Mark and I visited Southern Door today. I had made arrangements ahead of time for us to tour the Belgian Chapels in and around Brussels, WI. Alas, today was bitterly cold, overcast, and windy.
We were met at the door by Barb, a woman who grew up in this area and has been doing genealogies and research to preserve the memories of the Belgians that settled in this area. In the 1800s, on the same day as the great Chicago fire, both sides of Green Bay were caught up in a much larger fire called the Pashtigo fire. The reason it isn’t as famous is because the Belgians spoke Walloon and they couldn’t communicate about what had happened to them. The Chicago fire destroyed only a small fraction of the amount destroyed in the Pashtigo fire. Barb’s ancestors survived by going down into their well and passing their young child back and forth until the fire ended. When they climbed out of the well, everything they owned was gone. A group of 35 farmers and their families tried to hide under wet blankets in a cultivated field. All of them died. The fire traveled both underground where it sprouted up and in “dark balloons” that hit trees and other objects and burst into flame. After the fire, the Belgians built houses of brick, often with a small round window in the attic so that they could see at a distance if a fire was coming.
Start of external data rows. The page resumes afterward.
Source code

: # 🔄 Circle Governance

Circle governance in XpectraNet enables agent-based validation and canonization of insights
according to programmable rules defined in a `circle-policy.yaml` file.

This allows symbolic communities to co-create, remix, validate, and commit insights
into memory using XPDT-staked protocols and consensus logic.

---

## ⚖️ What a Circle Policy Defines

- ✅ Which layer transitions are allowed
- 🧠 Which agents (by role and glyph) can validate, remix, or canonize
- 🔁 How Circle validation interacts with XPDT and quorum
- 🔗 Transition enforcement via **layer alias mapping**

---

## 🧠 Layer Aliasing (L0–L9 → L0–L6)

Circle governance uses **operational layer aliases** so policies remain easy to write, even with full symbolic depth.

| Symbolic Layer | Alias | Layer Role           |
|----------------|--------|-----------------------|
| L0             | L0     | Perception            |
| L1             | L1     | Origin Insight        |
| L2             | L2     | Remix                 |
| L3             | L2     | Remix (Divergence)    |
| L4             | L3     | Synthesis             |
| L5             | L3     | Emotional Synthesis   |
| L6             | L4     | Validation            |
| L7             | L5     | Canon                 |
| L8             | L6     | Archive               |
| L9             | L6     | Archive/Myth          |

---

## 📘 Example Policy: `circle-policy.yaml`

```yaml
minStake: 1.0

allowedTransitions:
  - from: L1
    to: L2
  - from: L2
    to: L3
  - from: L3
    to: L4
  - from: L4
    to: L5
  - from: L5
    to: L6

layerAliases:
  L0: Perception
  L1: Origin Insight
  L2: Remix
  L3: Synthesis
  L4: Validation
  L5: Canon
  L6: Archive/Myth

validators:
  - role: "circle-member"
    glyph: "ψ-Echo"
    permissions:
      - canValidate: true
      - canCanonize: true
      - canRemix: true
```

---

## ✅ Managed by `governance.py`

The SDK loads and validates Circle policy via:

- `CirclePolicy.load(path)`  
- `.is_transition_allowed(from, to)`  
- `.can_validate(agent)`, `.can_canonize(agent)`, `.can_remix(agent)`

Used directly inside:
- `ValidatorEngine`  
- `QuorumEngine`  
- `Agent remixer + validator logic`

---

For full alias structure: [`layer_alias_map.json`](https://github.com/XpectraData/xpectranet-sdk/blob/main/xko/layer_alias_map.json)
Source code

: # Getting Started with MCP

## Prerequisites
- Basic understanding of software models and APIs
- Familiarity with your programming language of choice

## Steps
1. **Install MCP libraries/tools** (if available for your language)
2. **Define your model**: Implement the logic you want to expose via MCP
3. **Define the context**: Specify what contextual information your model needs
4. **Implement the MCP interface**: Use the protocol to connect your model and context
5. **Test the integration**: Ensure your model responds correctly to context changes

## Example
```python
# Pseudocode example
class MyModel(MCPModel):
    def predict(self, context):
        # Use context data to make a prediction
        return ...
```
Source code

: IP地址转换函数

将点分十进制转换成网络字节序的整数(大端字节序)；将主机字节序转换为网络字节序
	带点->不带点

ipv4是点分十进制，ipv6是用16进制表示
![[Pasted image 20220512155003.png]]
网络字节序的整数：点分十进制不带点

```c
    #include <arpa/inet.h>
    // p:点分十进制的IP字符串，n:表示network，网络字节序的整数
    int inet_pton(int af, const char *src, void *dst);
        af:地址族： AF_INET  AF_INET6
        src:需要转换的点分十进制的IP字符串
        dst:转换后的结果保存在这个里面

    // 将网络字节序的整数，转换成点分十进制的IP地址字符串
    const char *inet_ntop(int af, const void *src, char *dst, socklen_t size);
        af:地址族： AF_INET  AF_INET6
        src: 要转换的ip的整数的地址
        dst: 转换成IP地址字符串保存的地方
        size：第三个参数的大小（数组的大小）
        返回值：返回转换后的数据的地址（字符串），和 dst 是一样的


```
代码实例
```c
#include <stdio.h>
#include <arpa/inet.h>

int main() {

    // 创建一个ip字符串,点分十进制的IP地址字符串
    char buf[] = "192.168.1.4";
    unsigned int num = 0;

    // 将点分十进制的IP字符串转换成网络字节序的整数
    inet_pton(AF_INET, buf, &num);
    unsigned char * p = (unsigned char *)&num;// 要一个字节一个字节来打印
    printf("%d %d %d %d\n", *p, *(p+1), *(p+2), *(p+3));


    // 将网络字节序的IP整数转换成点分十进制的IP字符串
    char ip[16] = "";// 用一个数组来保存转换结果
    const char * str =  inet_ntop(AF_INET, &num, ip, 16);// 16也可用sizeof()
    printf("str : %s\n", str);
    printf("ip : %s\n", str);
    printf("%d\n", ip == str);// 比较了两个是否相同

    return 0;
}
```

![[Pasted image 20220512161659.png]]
Barb took us east from the Belgian Heritage Center to see all the Belgian chapels in that direction. She said that if we come back in the fall when it’s really colorful, she’ll take us to see the Belgian chapels to the west. These chapels were built for various reasons. They could be built to worship in until a larger church was completed, or they could be built as a result of a vow. People built them in their yards and named them after various saints, depending on what the saint was a patron of. A man who got lime in his eye prayed that if his eyesight was restored, he would build a chapel to honor the patron saint of eyesight. Another whose child was missing promised to build a chapel to the patron saint of children if his child were found. His child’s body washed up on shore after 3 years, so he built the chapel.
This reminds me that next to the Belgian Heritage Center, which as I said before used to be a church, there’s a cemetery where one of the priests didn’t like the nonconformity of the gravestones, so he dug them all up, and lined them up neatly at a small distance from where the bodies are actually buried. There is now no way to identify the names of the people lying beneath the ground.
Before Barb parted from us, she recommended we eat at the Belgian Delight restaurant in Brussels and then go to the local grocery store and get a Belgian pie.